→ **Problem requirements**
Using the data that follows, return exactly the lines from the one that contains "in sorted order." through the one that contains "list is empty.", ends included.

→ **Exercise input**
====
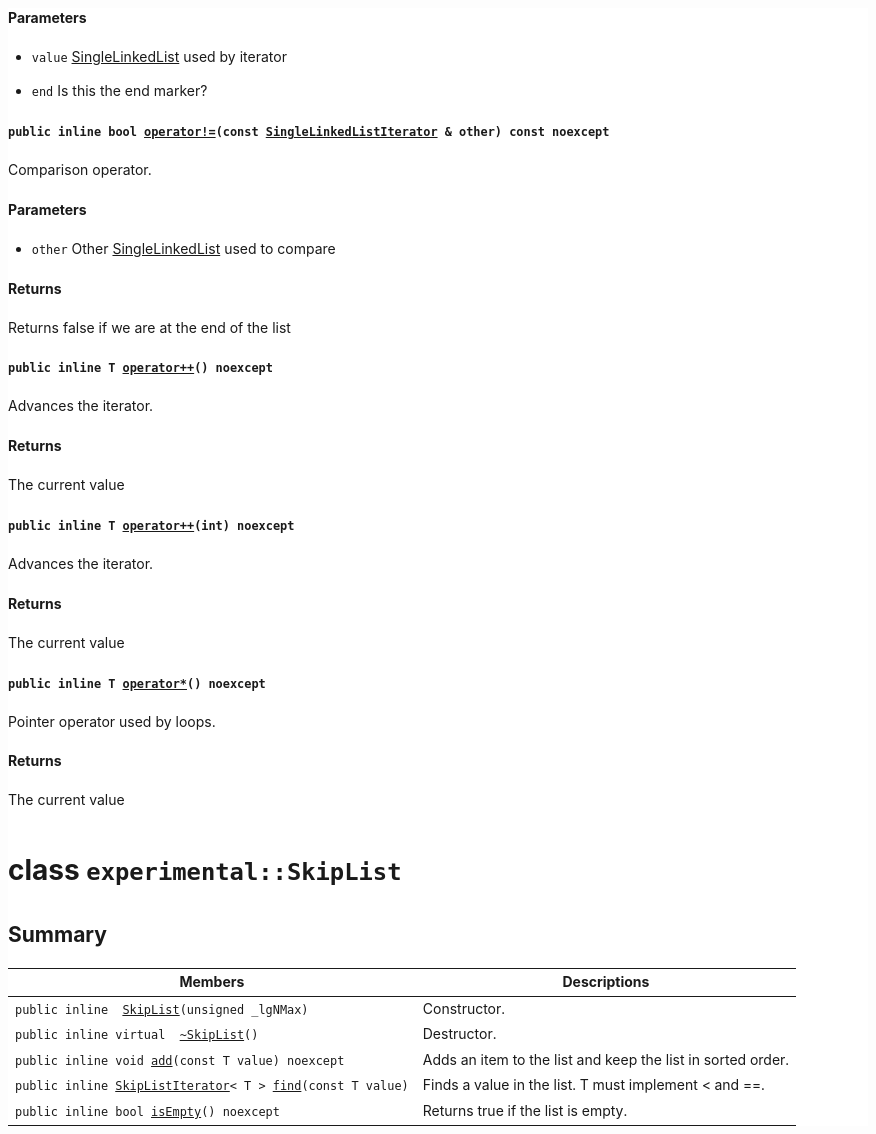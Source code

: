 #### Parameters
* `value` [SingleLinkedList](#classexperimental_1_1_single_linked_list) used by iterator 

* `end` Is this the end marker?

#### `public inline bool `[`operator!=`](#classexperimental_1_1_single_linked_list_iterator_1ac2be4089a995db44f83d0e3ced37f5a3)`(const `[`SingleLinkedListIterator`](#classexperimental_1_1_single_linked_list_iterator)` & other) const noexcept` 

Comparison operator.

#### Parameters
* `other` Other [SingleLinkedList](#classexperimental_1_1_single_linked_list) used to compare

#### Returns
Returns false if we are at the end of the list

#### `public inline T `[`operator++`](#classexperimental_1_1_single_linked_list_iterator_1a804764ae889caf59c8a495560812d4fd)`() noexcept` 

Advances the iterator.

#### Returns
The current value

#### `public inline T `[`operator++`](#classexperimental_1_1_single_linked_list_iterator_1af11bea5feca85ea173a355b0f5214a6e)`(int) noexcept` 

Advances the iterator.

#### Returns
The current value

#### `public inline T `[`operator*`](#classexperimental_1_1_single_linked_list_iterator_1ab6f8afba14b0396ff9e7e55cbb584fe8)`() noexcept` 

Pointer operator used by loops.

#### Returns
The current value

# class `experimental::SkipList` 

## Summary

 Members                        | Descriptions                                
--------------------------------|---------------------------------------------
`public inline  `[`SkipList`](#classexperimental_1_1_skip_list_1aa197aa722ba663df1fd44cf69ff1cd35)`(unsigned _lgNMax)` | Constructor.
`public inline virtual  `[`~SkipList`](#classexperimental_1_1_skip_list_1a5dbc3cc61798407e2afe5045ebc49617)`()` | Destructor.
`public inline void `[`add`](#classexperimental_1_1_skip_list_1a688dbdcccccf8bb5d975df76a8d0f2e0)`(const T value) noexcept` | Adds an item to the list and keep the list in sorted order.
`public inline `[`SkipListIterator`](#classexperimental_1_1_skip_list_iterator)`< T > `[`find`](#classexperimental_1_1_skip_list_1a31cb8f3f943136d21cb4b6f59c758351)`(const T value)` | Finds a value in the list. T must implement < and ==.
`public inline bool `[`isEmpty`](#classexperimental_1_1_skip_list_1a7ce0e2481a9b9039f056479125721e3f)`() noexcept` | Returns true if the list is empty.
====
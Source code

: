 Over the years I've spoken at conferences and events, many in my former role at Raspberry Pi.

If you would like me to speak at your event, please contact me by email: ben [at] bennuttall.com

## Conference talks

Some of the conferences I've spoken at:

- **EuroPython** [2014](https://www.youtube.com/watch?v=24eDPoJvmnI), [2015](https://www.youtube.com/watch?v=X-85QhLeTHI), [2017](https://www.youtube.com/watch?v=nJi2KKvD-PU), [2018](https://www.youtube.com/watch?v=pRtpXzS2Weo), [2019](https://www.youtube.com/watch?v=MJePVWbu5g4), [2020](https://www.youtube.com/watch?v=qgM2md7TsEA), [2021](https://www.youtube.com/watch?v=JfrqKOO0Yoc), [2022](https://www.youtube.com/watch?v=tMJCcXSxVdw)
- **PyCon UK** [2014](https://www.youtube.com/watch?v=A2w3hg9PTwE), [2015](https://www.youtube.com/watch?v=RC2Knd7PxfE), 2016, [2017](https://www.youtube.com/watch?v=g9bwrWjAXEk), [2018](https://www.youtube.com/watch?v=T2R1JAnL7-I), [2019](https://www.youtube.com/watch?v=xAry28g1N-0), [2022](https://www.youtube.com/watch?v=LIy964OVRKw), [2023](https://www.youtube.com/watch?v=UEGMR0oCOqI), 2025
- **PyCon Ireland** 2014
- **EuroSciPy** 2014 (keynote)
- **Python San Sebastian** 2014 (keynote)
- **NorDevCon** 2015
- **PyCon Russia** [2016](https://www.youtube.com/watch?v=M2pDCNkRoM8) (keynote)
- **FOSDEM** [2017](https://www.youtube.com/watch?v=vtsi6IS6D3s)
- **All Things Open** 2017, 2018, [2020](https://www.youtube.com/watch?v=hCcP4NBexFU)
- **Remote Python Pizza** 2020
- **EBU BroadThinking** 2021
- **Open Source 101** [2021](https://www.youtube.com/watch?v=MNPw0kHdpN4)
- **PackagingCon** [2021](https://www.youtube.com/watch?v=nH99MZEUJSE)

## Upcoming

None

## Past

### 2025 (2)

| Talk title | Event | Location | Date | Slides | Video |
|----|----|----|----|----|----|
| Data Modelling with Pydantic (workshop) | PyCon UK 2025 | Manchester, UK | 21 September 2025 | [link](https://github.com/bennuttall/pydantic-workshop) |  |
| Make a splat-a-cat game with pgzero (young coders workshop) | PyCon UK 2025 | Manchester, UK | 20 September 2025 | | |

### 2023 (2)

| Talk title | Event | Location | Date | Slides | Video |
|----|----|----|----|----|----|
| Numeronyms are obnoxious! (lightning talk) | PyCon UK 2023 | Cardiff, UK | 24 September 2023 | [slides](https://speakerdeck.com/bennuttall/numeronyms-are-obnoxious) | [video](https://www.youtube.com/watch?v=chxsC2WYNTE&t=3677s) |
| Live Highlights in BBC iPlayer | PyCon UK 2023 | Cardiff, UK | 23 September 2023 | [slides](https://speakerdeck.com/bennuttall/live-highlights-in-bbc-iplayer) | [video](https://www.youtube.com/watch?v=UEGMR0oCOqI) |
====
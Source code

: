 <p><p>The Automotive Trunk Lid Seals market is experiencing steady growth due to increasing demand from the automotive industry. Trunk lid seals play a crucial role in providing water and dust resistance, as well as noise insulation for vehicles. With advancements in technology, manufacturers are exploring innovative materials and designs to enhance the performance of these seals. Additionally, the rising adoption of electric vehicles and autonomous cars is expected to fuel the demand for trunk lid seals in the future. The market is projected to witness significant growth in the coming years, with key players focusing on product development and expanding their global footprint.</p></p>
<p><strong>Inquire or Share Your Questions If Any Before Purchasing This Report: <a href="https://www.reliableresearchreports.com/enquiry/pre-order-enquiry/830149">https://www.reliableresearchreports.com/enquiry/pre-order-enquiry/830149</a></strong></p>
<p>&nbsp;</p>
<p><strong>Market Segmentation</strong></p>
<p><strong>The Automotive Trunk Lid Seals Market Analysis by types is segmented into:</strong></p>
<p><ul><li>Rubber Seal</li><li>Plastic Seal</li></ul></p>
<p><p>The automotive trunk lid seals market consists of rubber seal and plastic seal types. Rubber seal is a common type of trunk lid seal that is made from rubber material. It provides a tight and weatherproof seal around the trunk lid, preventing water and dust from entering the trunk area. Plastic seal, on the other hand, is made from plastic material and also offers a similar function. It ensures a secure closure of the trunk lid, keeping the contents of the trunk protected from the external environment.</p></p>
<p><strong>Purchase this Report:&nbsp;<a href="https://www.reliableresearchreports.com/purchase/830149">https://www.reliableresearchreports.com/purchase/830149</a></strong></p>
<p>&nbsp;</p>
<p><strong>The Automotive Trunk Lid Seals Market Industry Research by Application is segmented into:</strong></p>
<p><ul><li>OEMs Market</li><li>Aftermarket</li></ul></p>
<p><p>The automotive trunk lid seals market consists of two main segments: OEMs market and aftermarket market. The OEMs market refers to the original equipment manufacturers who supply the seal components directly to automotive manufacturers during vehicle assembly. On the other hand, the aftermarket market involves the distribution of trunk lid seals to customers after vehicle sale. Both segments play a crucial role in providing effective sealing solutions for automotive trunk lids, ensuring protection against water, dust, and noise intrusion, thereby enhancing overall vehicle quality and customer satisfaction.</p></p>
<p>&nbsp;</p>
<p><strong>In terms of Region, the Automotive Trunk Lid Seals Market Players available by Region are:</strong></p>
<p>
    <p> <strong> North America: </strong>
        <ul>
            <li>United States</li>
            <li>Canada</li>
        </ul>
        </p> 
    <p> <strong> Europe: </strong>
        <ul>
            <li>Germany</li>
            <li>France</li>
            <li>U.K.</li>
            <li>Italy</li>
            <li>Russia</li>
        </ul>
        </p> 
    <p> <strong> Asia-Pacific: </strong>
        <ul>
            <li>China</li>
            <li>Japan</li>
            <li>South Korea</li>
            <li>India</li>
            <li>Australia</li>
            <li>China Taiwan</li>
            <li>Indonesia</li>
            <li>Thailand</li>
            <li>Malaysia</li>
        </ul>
====
→ **Expected output**
`public inline void `[`add`](#classexperimental_1_1_skip_list_1a688dbdcccccf8bb5d975df76a8d0f2e0)`(const T value) noexcept` | Adds an item to the list and keep the list in sorted order.
`public inline `[`SkipListIterator`](#classexperimental_1_1_skip_list_iterator)`< T > `[`find`](#classexperimental_1_1_skip_list_1a31cb8f3f943136d21cb4b6f59c758351)`(const T value)` | Finds a value in the list. T must implement < and ==.
`public inline bool `[`isEmpty`](#classexperimental_1_1_skip_list_1a7ce0e2481a9b9039f056479125721e3f)`() noexcept` | Returns true if the list is empty.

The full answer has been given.